Liguria

il Silb entra nelle scuole dopo la tragedia di Crans Montana


Genova. Dopo la tragedia della discoteca di Crans Montana è partito a Genova un progetto firmato dal SILB (Sindacato Italiano Locali da Ballo) per sensibilizzare i più giovani sul tema della sicurezza.

Il primo incontro si è tenuto lunedì 30 marzo all’Istituto Gobetti. Circa 100 alunni tra i 16 e i 18 anni si sono confrontati con il presidente del sindacato Silb, Mattia Nicotera, con Luca Mazzaglia, membro del Silb e con Federico Mazzanti, organizzatore di eventi e co-organizzatore del progetto sul tema della “Prevenzione e informazione nei locali di pubblico spettacolo”.

Tra i temi affrontati le misure adottate per rendere sicuro un locale, dall’arredo ignifugo al personale qualificato passando per le uscite di sicurezza: “La normativa europea affinché un locale ottenga una licenza di pubblico spettacolo è molto ferrea”, chiarisce Nicotera.

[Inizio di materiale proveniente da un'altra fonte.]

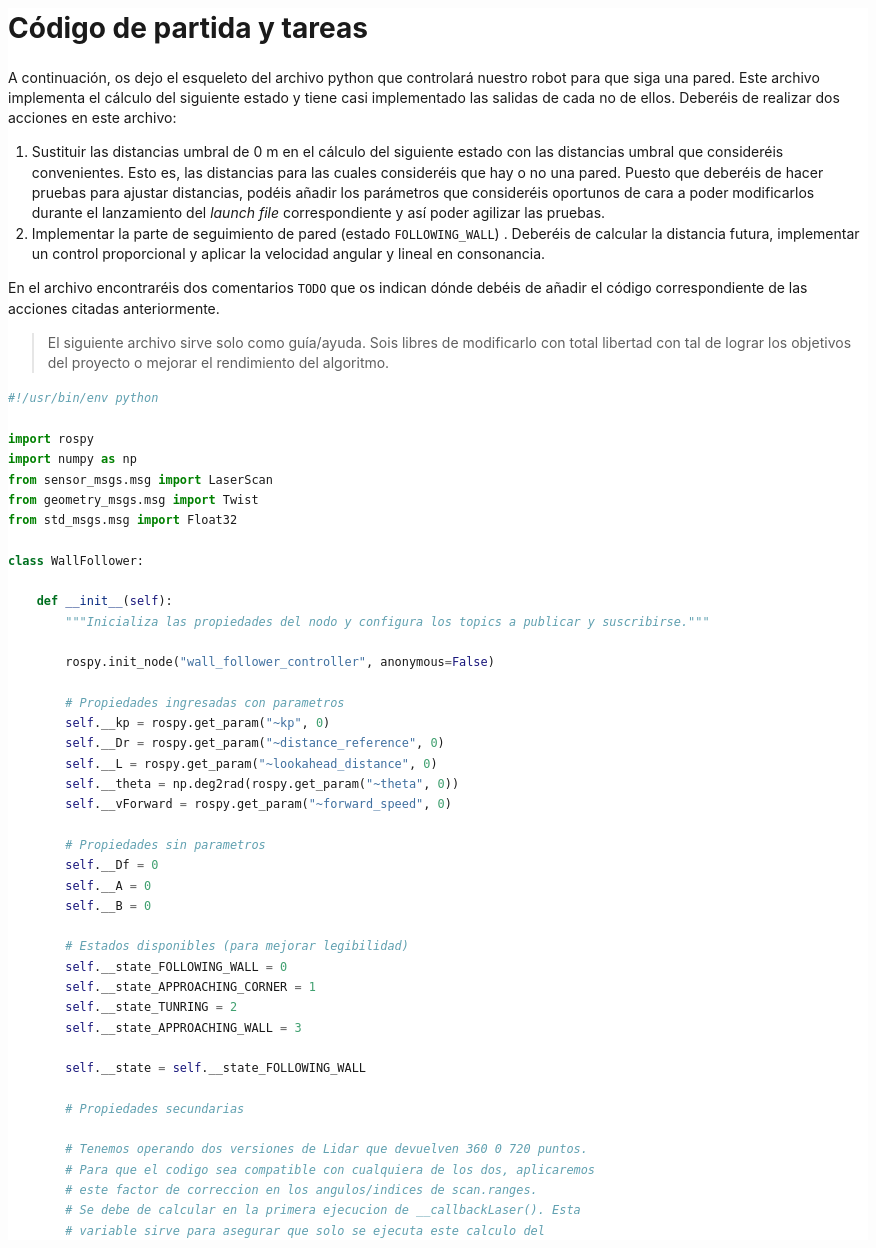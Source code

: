 
# Código de partida y tareas

A continuación, os dejo el esqueleto del archivo python que controlará nuestro robot para que siga una pared. Este archivo implementa el cálculo del siguiente estado y tiene casi implementado las salidas de cada no de ellos. Deberéis de realizar dos acciones en este archivo:

1. Sustituir las distancias umbral de 0 m en el cálculo del siguiente estado con las distancias umbral que consideréis convenientes. Esto es, las distancias para las cuales consideréis que hay o no una pared. Puesto que deberéis de hacer pruebas para ajustar distancias, podéis añadir los parámetros que consideréis oportunos de cara a poder modificarlos durante el lanzamiento del *launch file* correspondiente y así poder agilizar las pruebas.
2. Implementar la parte de seguimiento de pared (estado `FOLLOWING_WALL`) . Deberéis de calcular la distancia futura, implementar un control proporcional y aplicar la velocidad angular y lineal en consonancia.

En el archivo encontraréis dos comentarios `TODO` que os indican dónde debéis de añadir el código correspondiente de las acciones citadas anteriormente.

> El siguiente archivo sirve solo como guía/ayuda. Sois libres de modificarlo con total libertad con tal de lograr los objetivos del proyecto o mejorar el rendimiento del algoritmo.

```python
#!/usr/bin/env python

import rospy
import numpy as np
from sensor_msgs.msg import LaserScan
from geometry_msgs.msg import Twist
from std_msgs.msg import Float32

class WallFollower:

    def __init__(self):
        """Inicializa las propiedades del nodo y configura los topics a publicar y suscribirse."""

        rospy.init_node("wall_follower_controller", anonymous=False)

        # Propiedades ingresadas con parametros
        self.__kp = rospy.get_param("~kp", 0)
        self.__Dr = rospy.get_param("~distance_reference", 0)
        self.__L = rospy.get_param("~lookahead_distance", 0)
        self.__theta = np.deg2rad(rospy.get_param("~theta", 0))
        self.__vForward = rospy.get_param("~forward_speed", 0)

        # Propiedades sin parametros
        self.__Df = 0
        self.__A = 0
        self.__B = 0

        # Estados disponibles (para mejorar legibilidad)
        self.__state_FOLLOWING_WALL = 0
        self.__state_APPROACHING_CORNER = 1
        self.__state_TUNRING = 2
        self.__state_APPROACHING_WALL = 3

        self.__state = self.__state_FOLLOWING_WALL

        # Propiedades secundarias

        # Tenemos operando dos versiones de Lidar que devuelven 360 0 720 puntos.
        # Para que el codigo sea compatible con cualquiera de los dos, aplicaremos
        # este factor de correccion en los angulos/indices de scan.ranges.
        # Se debe de calcular en la primera ejecucion de __callbackLaser(). Esta
        # variable sirve para asegurar que solo se ejecuta este calculo del
```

L’obiettivo è quello di continuare a organizzare incontro nelle scuole genovesi prima della fine dell’anno scolastico e l’arrivo dell’estate, per poi riprendere in quello nuovo.

“Vogliamo avere un dialogo diretto con i giovani che vivono in prima persona il mondo delle discoteche perché siano al corrente sui comportamenti che devono avere sia i titolari dei locali, sia loro stessi come fruitori” – spiega Federico Mazzanti -. Non solo come comportarsi dentro le discoteche. Ma il progetto prevede di affrontare anche il tema della serata a 360 gradi: dalla permanenza fuori dal locale, dal consumo di alcol al rientro a casa”.

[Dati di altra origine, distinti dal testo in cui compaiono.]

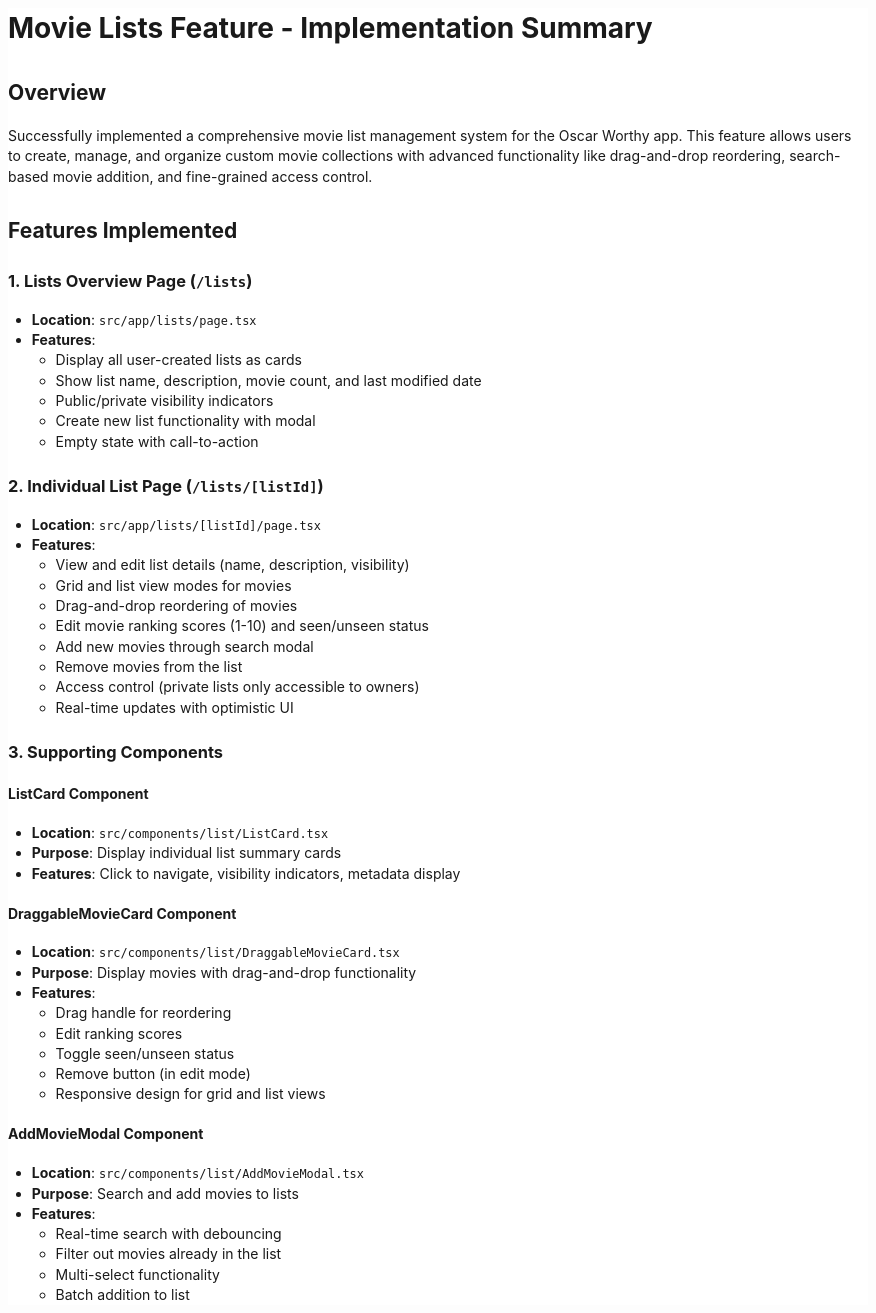 # Movie Lists Feature - Implementation Summary

## Overview
Successfully implemented a comprehensive movie list management system for the Oscar Worthy app. This feature allows users to create, manage, and organize custom movie collections with advanced functionality like drag-and-drop reordering, search-based movie addition, and fine-grained access control.

## Features Implemented

### 1. Lists Overview Page (`/lists`)
- **Location**: `src/app/lists/page.tsx`
- **Features**:
  - Display all user-created lists as cards
  - Show list name, description, movie count, and last modified date
  - Public/private visibility indicators
  - Create new list functionality with modal
  - Empty state with call-to-action

### 2. Individual List Page (`/lists/[listId]`)
- **Location**: `src/app/lists/[listId]/page.tsx`
- **Features**:
  - View and edit list details (name, description, visibility)
  - Grid and list view modes for movies
  - Drag-and-drop reordering of movies
  - Edit movie ranking scores (1-10) and seen/unseen status
  - Add new movies through search modal
  - Remove movies from the list
  - Access control (private lists only accessible to owners)
  - Real-time updates with optimistic UI

### 3. Supporting Components

#### ListCard Component
- **Location**: `src/components/list/ListCard.tsx`
- **Purpose**: Display individual list summary cards
- **Features**: Click to navigate, visibility indicators, metadata display

#### DraggableMovieCard Component
- **Location**: `src/components/list/DraggableMovieCard.tsx`
- **Purpose**: Display movies with drag-and-drop functionality
- **Features**: 
  - Drag handle for reordering
  - Edit ranking scores
  - Toggle seen/unseen status
  - Remove button (in edit mode)
  - Responsive design for grid and list views

#### AddMovieModal Component
- **Location**: `src/components/list/AddMovieModal.tsx`
- **Purpose**: Search and add movies to lists
- **Features**:
  - Real-time search with debouncing
  - Filter out movies already in the list
  - Multi-select functionality
  - Batch addition to list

“A Genova il sindacato ha una presenza molto forte. Lavora a stretto contatto con le istituzioni e ha stipulato un protocollo di intesa con le forze dell’ordine – aggiunge Mattia Nicotera – tuttavia questa iniziativa rappresenta la nostra prima volta tra i banchi di scuola. Anche in Italia non è un’iniziativa consolidata eppure da genitore e da operatore del settore credo ce ne sia molto bisogno”.

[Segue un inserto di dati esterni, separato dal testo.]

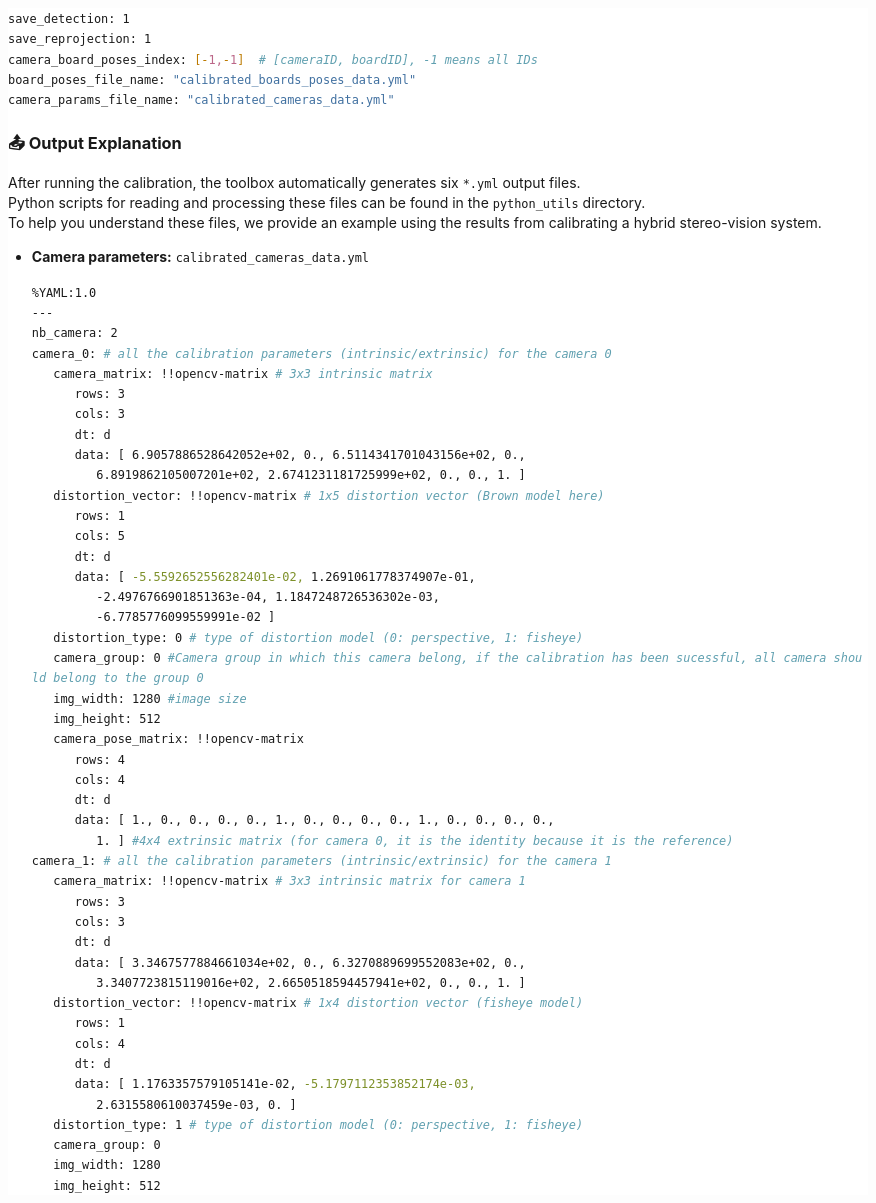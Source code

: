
 ```bash
save_detection: 1
save_reprojection: 1
camera_board_poses_index: [-1,-1]  # [cameraID, boardID], -1 means all IDs
board_poses_file_name: "calibrated_boards_poses_data.yml"
camera_params_file_name: "calibrated_cameras_data.yml"
```

### 📤 Output Explanation

After running the calibration, the toolbox automatically generates six `*.yml` output files.</br>
Python scripts for reading and processing these files can be found in the `python_utils` directory.</br>
To help you understand these files, we provide an example using the results from calibrating a hybrid stereo-vision system.

- **Camera parameters:** `calibrated_cameras_data.yml`

   ```bash
   %YAML:1.0
   ---
   nb_camera: 2 
   camera_0: # all the calibration parameters (intrinsic/extrinsic) for the camera 0
      camera_matrix: !!opencv-matrix # 3x3 intrinsic matrix
         rows: 3
         cols: 3
         dt: d
         data: [ 6.9057886528642052e+02, 0., 6.5114341701043156e+02, 0.,
            6.8919862105007201e+02, 2.6741231181725999e+02, 0., 0., 1. ]
      distortion_vector: !!opencv-matrix # 1x5 distortion vector (Brown model here)
         rows: 1
         cols: 5
         dt: d
         data: [ -5.5592652556282401e-02, 1.2691061778374907e-01,
            -2.4976766901851363e-04, 1.1847248726536302e-03,
            -6.7785776099559991e-02 ]
      distortion_type: 0 # type of distortion model (0: perspective, 1: fisheye)
      camera_group: 0 #Camera group in which this camera belong, if the calibration has been sucessful, all camera should belong to the group 0
      img_width: 1280 #image size
      img_height: 512
      camera_pose_matrix: !!opencv-matrix
         rows: 4
         cols: 4
         dt: d
         data: [ 1., 0., 0., 0., 0., 1., 0., 0., 0., 0., 1., 0., 0., 0., 0.,
            1. ] #4x4 extrinsic matrix (for camera 0, it is the identity because it is the reference)
   camera_1: # all the calibration parameters (intrinsic/extrinsic) for the camera 1
      camera_matrix: !!opencv-matrix # 3x3 intrinsic matrix for camera 1
         rows: 3
         cols: 3
         dt: d
         data: [ 3.3467577884661034e+02, 0., 6.3270889699552083e+02, 0.,
            3.3407723815119016e+02, 2.6650518594457941e+02, 0., 0., 1. ]
      distortion_vector: !!opencv-matrix # 1x4 distortion vector (fisheye model)
         rows: 1
         cols: 4
         dt: d
         data: [ 1.1763357579105141e-02, -5.1797112353852174e-03,
            2.6315580610037459e-03, 0. ]
      distortion_type: 1 # type of distortion model (0: perspective, 1: fisheye)
      camera_group: 0
      img_width: 1280
      img_height: 512
   ```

“Occorre fornire i mezzi necessari per riconoscere i locali autorizzati ad esempio quelli che hanno le giuste uscite di sicurezza, così come gestire situazioni di possibile pericolo. Un errore tipico è quello di farsi prendere dal panico. Il nostro scopo – conclude Nicotera – è che i ragazzi capiscano quanto sia importante quando si è in gruppo saper fare le scelte giuste”.